É mais difícil lidar com as crianças. Um milhão e meio de crianças inocentes morreram durante a Shoá sem sequer conhecer o mundo. É impossível entender uma criança que jamais viu um rio ou o mar, jamais brincou numa praça e nem sequer sabe como é uma árvore, pois desde sua primeira infância, ao dar-se conta do mundo, já estava enclausurada no cinzento gueto. Como pode uma mão explicar ao filho o que significa "longe" quando o filho não sabe o que há além daquelas paredes. Não sabe sequer imaginar como são os bosques e as florestas, os rios e os lagos que estão distantes dali. Não sabe como são ou como deveriam ser.

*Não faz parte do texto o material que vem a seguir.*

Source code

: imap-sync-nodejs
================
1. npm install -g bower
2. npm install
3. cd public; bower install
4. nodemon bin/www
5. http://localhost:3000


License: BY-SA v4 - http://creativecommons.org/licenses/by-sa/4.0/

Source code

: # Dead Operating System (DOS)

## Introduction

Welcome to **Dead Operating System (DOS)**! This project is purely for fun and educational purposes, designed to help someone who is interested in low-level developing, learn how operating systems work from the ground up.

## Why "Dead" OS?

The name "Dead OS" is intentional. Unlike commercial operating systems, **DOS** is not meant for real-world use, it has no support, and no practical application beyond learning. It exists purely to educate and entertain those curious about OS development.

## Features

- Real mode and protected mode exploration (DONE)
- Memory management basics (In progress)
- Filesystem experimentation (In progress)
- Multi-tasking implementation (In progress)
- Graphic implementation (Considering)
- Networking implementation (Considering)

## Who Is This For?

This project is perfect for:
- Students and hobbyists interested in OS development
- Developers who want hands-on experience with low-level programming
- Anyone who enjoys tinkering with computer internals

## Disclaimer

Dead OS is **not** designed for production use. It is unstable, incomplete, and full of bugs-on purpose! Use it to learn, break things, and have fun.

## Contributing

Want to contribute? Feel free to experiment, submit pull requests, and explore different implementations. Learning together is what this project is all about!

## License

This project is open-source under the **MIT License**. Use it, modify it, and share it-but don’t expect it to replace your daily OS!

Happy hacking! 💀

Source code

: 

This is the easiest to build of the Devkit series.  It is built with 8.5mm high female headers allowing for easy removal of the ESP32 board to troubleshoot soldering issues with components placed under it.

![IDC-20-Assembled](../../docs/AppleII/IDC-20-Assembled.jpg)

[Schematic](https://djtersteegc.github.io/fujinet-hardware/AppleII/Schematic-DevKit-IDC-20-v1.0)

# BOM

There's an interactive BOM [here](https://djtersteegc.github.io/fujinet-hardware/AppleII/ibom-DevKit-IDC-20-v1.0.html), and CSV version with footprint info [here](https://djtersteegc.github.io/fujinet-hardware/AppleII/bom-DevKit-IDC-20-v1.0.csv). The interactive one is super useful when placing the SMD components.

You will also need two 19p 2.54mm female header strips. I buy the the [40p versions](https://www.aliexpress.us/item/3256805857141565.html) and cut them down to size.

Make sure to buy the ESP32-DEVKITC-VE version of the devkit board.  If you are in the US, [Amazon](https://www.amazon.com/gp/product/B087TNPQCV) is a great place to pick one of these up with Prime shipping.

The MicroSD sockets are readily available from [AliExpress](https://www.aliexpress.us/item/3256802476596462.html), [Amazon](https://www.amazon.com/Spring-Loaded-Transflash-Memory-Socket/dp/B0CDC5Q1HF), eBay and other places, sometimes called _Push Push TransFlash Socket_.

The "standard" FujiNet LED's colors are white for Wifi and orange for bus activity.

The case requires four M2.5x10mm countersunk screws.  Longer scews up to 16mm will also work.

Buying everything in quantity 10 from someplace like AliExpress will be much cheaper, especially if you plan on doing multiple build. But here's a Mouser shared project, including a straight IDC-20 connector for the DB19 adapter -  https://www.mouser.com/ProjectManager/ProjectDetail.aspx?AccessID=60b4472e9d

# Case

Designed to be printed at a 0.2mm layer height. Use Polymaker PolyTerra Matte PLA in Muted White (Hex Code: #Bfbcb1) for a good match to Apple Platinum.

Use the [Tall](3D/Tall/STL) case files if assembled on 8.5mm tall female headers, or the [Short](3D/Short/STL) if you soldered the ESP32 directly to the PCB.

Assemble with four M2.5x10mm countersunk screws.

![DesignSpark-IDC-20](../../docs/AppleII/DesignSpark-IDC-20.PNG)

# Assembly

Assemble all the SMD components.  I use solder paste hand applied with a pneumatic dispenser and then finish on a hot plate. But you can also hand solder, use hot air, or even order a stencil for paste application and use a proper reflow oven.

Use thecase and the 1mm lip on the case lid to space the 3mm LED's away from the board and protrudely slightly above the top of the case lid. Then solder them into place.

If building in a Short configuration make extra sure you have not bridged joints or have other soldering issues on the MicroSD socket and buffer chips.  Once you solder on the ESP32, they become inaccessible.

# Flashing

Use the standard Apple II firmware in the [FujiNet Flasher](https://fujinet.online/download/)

As crianças são o retrato do que há de mais cruel no Holocausto. Desde o pequenino que nunca soube o que significa brincar ao adolescente que não teve a oportunidade de descobrir o mundo e seus defeitos e sonhar com seu conserto. Crianças que perderam suas vidas. Que foram privadas de sua infância. Que não conheceram seus pais. Que foram usadas como mão de obra. Crianças transformadas, devido a seu tamanho diminuto (e possibilidade de sair e entrar no gueto através de pequenas frestas no muro), em provedores de suas famílias - em contrabandistas de pão. É uma perspectiva dolorosa, mas verdadeira do que ocorreu aqui.
Abaixo, o poema "pequeno contrabandista" da poetiza judia polonesa Henrika Lazowert, assassinada em Treblinka em 1942. (tradução livre)
Por sobre os muros, através de orifícios, através de pontos de vigília,
Por baixo de fios, através de escombros, por baixo das cercas:
Com fome, ousado, teimoso
Eu escapo, ágil como um gato.
Ao meio-dia, à noite, na hora amanhecer,
Em nevascas, no calor,
Cem vezes arrisco minha vida,
Arrisco meu pescoço infantil.
Debaixo do braço um saco de pão,
Nas minhas costas um pano esfarrapado;
Correndo sobre minhas velozes pernas jovens
Com medo sempre em meu coração.
Mas tudo tem de ser sofrido;
E tudo deve ser suportado,
Para que amanhã você possa
Comer sua porção de pão.
Por sobre os muros, através de orifícios, através da grossa alvenaria,
À noite, de madrugada, de dia,
Com fome, ousadia, astúcia,
O silêncio como uma sombra que se move.
E se a mão do destino súbita
Se apodera de mim em algum ponto deste jogo,
É apenas o laço comum da vida.
Mamãe, não espere por mim.
Eu não vou voltar para você,
Sua voz distante não vai chegar.
A poeira da rua vai enterrar
O destino do jovem que se perdeu.
E só um pensamento triste,
Uma careta em seus lábios:
Quem, minha querida mamãe,
Vai lhe trazer o pão de amanhã?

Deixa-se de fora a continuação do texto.